### What is expected:
Copy out each line of the data that holds the string "Manifest".

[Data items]
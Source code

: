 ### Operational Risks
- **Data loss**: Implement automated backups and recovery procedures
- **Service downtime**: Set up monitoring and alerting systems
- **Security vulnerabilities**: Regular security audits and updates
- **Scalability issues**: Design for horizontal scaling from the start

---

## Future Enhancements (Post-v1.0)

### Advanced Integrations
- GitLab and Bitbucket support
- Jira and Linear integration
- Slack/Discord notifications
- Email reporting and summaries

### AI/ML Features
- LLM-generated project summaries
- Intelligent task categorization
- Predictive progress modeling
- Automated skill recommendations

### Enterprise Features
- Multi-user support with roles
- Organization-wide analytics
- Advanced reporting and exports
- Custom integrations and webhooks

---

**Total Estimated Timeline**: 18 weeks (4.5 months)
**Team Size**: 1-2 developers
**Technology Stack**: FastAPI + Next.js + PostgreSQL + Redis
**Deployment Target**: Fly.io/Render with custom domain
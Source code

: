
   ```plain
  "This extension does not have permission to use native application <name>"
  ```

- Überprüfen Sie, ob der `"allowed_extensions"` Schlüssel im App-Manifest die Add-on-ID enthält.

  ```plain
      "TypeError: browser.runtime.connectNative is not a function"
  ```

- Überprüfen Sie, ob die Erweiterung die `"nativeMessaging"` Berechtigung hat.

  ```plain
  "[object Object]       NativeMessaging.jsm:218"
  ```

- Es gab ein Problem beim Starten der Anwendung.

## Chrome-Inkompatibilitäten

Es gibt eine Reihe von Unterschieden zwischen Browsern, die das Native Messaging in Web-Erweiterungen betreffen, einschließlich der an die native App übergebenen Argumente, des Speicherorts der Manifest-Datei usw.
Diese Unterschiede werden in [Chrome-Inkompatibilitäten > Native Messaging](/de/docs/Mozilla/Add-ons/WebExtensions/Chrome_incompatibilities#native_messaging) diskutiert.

### Solution:
- Überprüfen Sie, ob der `"allowed_extensions"` Schlüssel im App-Manifest die Add-on-ID enthält.
Es gibt eine Reihe von Unterschieden zwischen Browsern, die das Native Messaging in Web-Erweiterungen betreffen, einschließlich der an die native App übergebenen Argumente, des Speicherorts der Manifest-Datei usw.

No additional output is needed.